▸ **ENTRIES PROVIDED**
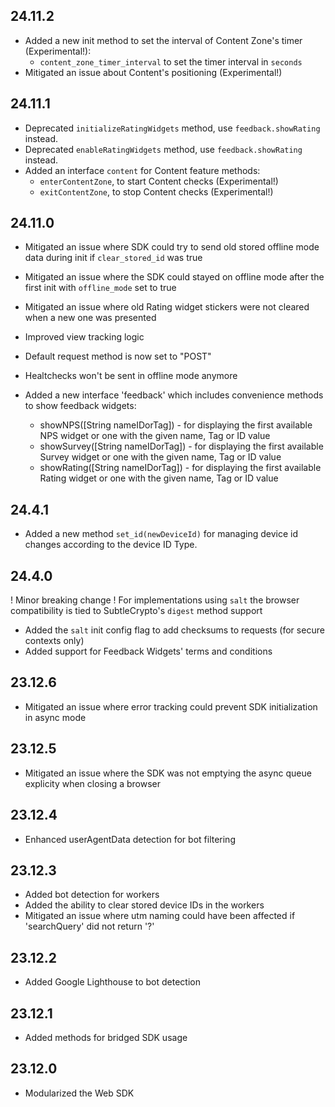 ## 24.11.2

* Added a new init method to set the interval of Content Zone's timer (Experimental!):
  * `content_zone_timer_interval` to set the timer interval in `seconds`
* Mitigated an issue about Content's positioning (Experimental!)

## 24.11.1

* Deprecated `initializeRatingWidgets` method, use `feedback.showRating` instead.
* Deprecated `enableRatingWidgets` method, use `feedback.showRating` instead.
* Added an interface `content` for Content feature methods:
  * `enterContentZone`, to start Content checks (Experimental!)
  * `exitContentZone`, to stop Content checks (Experimental!)

## 24.11.0

* Mitigated an issue where SDK could try to send old stored offline mode data during init if `clear_stored_id` was true
* Mitigated an issue where the SDK could stayed on offline mode after the first init with `offline_mode` set to true
* Mitigated an issue where old Rating widget stickers were not cleared when a new one was presented

* Improved view tracking logic
* Default request method is now set to "POST"
* Healtchecks won't be sent in offline mode anymore
* Added a new interface 'feedback' which includes convenience methods to show feedback widgets:
  * showNPS([String nameIDorTag]) - for displaying the first available NPS widget or one with the given name, Tag or ID value
  * showSurvey([String nameIDorTag]) - for displaying the first available Survey widget or one with the given name, Tag or ID value
  * showRating([String nameIDorTag]) - for displaying the first available Rating widget or one with the given name, Tag or ID value

## 24.4.1

* Added a new method `set_id(newDeviceId)` for managing device id changes according to the device ID Type.

## 24.4.0

! Minor breaking change ! For implementations using `salt` the browser compatibility is tied to SubtleCrypto's `digest` method support

* Added the `salt` init config flag to add checksums to requests (for secure contexts only)
* Added support for Feedback Widgets' terms and conditions

## 23.12.6

* Mitigated an issue where error tracking could prevent SDK initialization in async mode

## 23.12.5

* Mitigated an issue where the SDK was not emptying the async queue explicity when closing a browser

## 23.12.4

* Enhanced userAgentData detection for bot filtering

## 23.12.3

* Added bot detection for workers
* Added the ability to clear stored device IDs in the workers
* Mitigated an issue where utm naming could have been affected if 'searchQuery' did not return '?'

## 23.12.2

* Added Google Lighthouse to bot detection

## 23.12.1

* Added methods for bridged SDK usage

## 23.12.0

* Modularized the Web SDK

▸ **WORK TASK**
Reply with the number of lines above in which the word "salt" appears, and with nothing else.

▸ **RESPONSE TO THIS EXERCISE**
2